*** Block opens ***
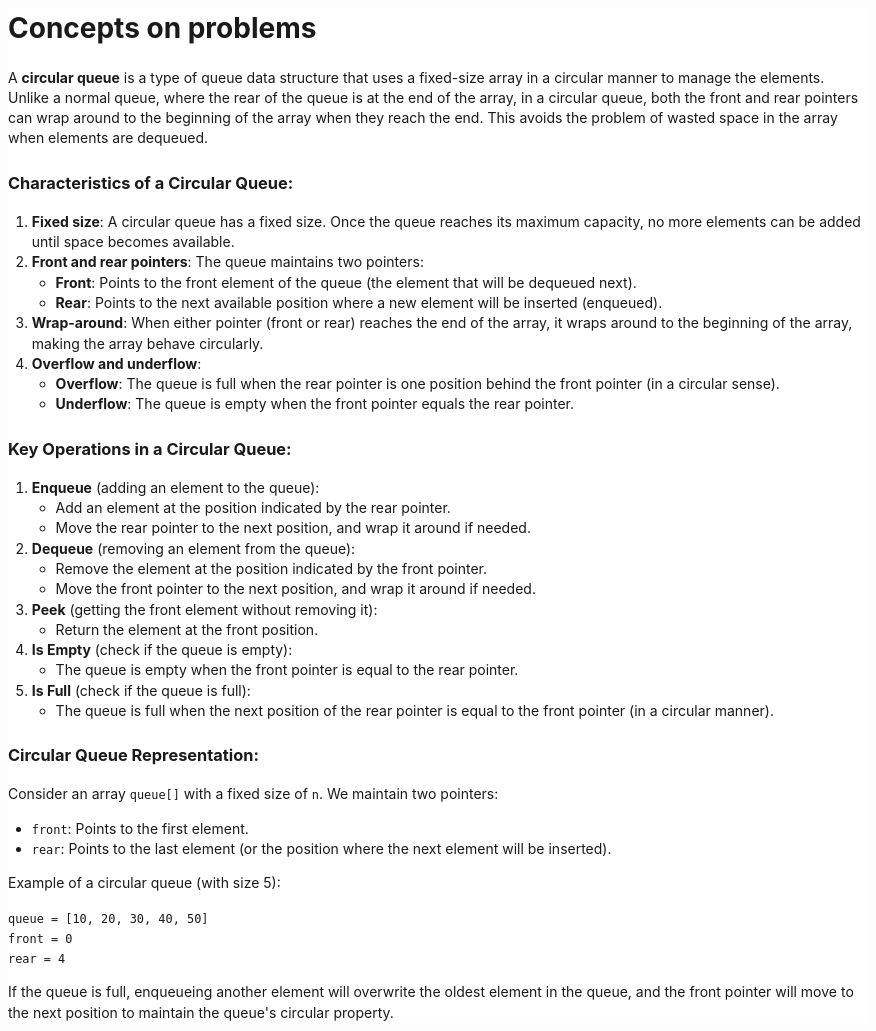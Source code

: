 # Concepts on problems

A **circular queue** is a type of queue data structure that uses a fixed-size array in a circular manner to manage the elements. Unlike a normal queue, where the rear of the queue is at the end of the array, in a circular queue, both the front and rear pointers can wrap around to the beginning of the array when they reach the end. This avoids the problem of wasted space in the array when elements are dequeued.

### Characteristics of a Circular Queue:
1. **Fixed size**: A circular queue has a fixed size. Once the queue reaches its maximum capacity, no more elements can be added until space becomes available.
2. **Front and rear pointers**: The queue maintains two pointers:
   - **Front**: Points to the front element of the queue (the element that will be dequeued next).
   - **Rear**: Points to the next available position where a new element will be inserted (enqueued).
3. **Wrap-around**: When either pointer (front or rear) reaches the end of the array, it wraps around to the beginning of the array, making the array behave circularly.
4. **Overflow and underflow**:
   - **Overflow**: The queue is full when the rear pointer is one position behind the front pointer (in a circular sense).
   - **Underflow**: The queue is empty when the front pointer equals the rear pointer.

### Key Operations in a Circular Queue:
1. **Enqueue** (adding an element to the queue):
   - Add an element at the position indicated by the rear pointer.
   - Move the rear pointer to the next position, and wrap it around if needed.
2. **Dequeue** (removing an element from the queue):
   - Remove the element at the position indicated by the front pointer.
   - Move the front pointer to the next position, and wrap it around if needed.
3. **Peek** (getting the front element without removing it):
   - Return the element at the front position.
4. **Is Empty** (check if the queue is empty):
   - The queue is empty when the front pointer is equal to the rear pointer.
5. **Is Full** (check if the queue is full):
   - The queue is full when the next position of the rear pointer is equal to the front pointer (in a circular manner).

### Circular Queue Representation:
Consider an array `queue[]` with a fixed size of `n`. We maintain two pointers:
- `front`: Points to the first element.
- `rear`: Points to the last element (or the position where the next element will be inserted).

Example of a circular queue (with size 5):

```
queue = [10, 20, 30, 40, 50]
front = 0
rear = 4
```

If the queue is full, enqueueing another element will overwrite the oldest element in the queue, and the front pointer will move to the next position to maintain the queue's circular property.

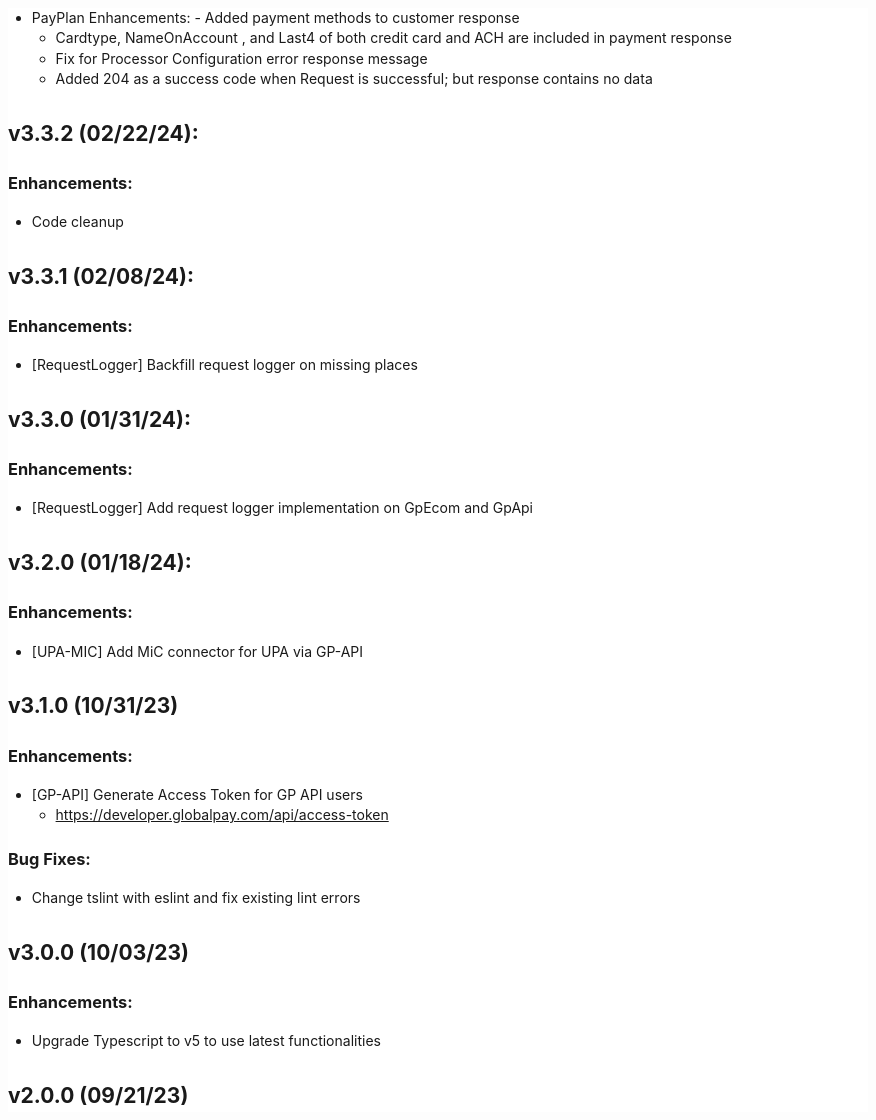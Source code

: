 - PayPlan Enhancements: - Added payment methods to customer response
    - Cardtype, NameOnAccount , and Last4 of both credit card and ACH are included in payment response
    - Fix for Processor Configuration error response message
    - Added 204 as a success code when Request is successful; but response contains no data

## v3.3.2 (02/22/24):

### Enhancements:

- Code cleanup

## v3.3.1 (02/08/24):

### Enhancements:

- [RequestLogger] Backfill request logger on missing places

## v3.3.0 (01/31/24):

### Enhancements:

- [RequestLogger] Add request logger implementation on GpEcom and GpApi

## v3.2.0 (01/18/24):

### Enhancements:

- [UPA-MIC] Add MiC connector for UPA via GP-API

## v3.1.0 (10/31/23)

### Enhancements:

- [GP-API] Generate Access Token for GP API users
    - https://developer.globalpay.com/api/access-token

### Bug Fixes:

- Change tslint with eslint and fix existing lint errors

## v3.0.0 (10/03/23)

### Enhancements:

- Upgrade Typescript to v5 to use latest functionalities

## v2.0.0 (09/21/23)
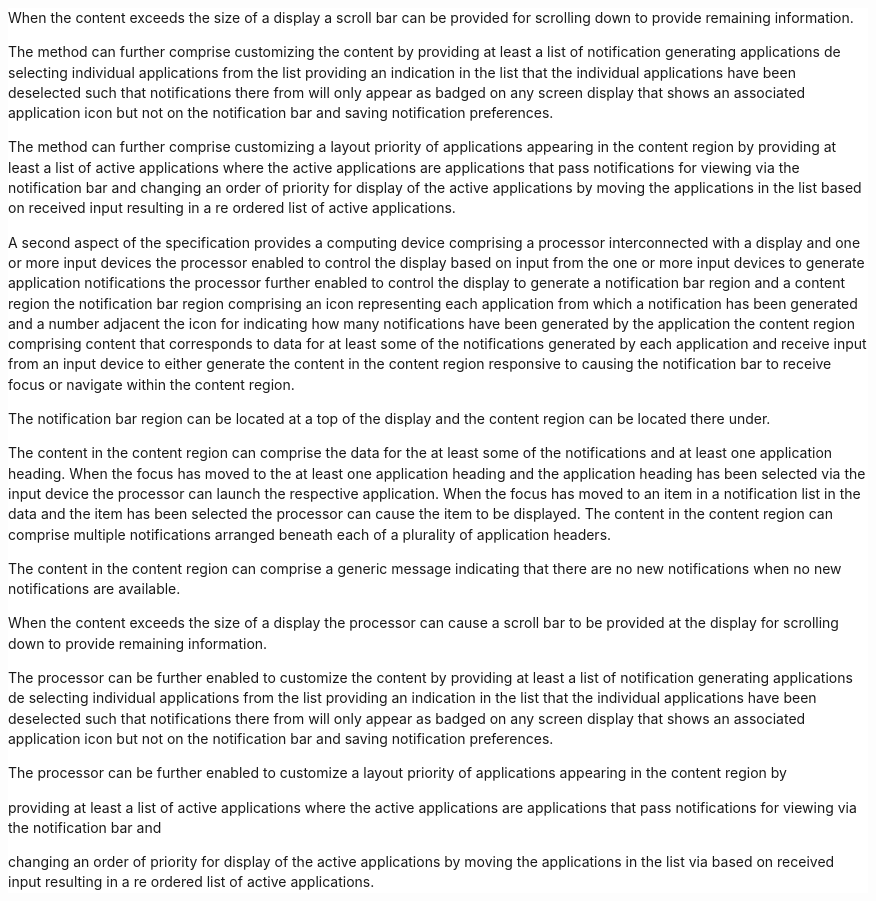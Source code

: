 When the content exceeds the size of a display a scroll bar can be provided for scrolling down to provide remaining information.

The method can further comprise customizing the content by providing at least a list of notification generating applications de selecting individual applications from the list providing an indication in the list that the individual applications have been deselected such that notifications there from will only appear as badged on any screen display that shows an associated application icon but not on the notification bar and saving notification preferences.

The method can further comprise customizing a layout priority of applications appearing in the content region by providing at least a list of active applications where the active applications are applications that pass notifications for viewing via the notification bar and changing an order of priority for display of the active applications by moving the applications in the list based on received input resulting in a re ordered list of active applications.

A second aspect of the specification provides a computing device comprising a processor interconnected with a display and one or more input devices the processor enabled to control the display based on input from the one or more input devices to generate application notifications the processor further enabled to control the display to generate a notification bar region and a content region the notification bar region comprising an icon representing each application from which a notification has been generated and a number adjacent the icon for indicating how many notifications have been generated by the application the content region comprising content that corresponds to data for at least some of the notifications generated by each application and receive input from an input device to either generate the content in the content region responsive to causing the notification bar to receive focus or navigate within the content region.

The notification bar region can be located at a top of the display and the content region can be located there under.

The content in the content region can comprise the data for the at least some of the notifications and at least one application heading. When the focus has moved to the at least one application heading and the application heading has been selected via the input device the processor can launch the respective application. When the focus has moved to an item in a notification list in the data and the item has been selected the processor can cause the item to be displayed. The content in the content region can comprise multiple notifications arranged beneath each of a plurality of application headers.

The content in the content region can comprise a generic message indicating that there are no new notifications when no new notifications are available.

When the content exceeds the size of a display the processor can cause a scroll bar to be provided at the display for scrolling down to provide remaining information.

The processor can be further enabled to customize the content by providing at least a list of notification generating applications de selecting individual applications from the list providing an indication in the list that the individual applications have been deselected such that notifications there from will only appear as badged on any screen display that shows an associated application icon but not on the notification bar and saving notification preferences.

The processor can be further enabled to customize a layout priority of applications appearing in the content region by 

providing at least a list of active applications where the active applications are applications that pass notifications for viewing via the notification bar and 

changing an order of priority for display of the active applications by moving the applications in the list via based on received input resulting in a re ordered list of active applications.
*** Block closes ***
Please give back, exactly as it stands above, the stretch from the line with "The method can further comprise customizing the" through the line with "The method can further comprise customizing a", and no line outside it.

The method can further comprise customizing the content by providing at least a list of notification generating applications de selecting individual applications from the list providing an indication in the list that the individual applications have been deselected such that notifications there from will only appear as badged on any screen display that shows an associated application icon but not on the notification bar and saving notification preferences.

The method can further comprise customizing a layout priority of applications appearing in the content region by providing at least a list of active applications where the active applications are applications that pass notifications for viewing via the notification bar and changing an order of priority for display of the active applications by moving the applications in the list based on received input resulting in a re ordered list of active applications.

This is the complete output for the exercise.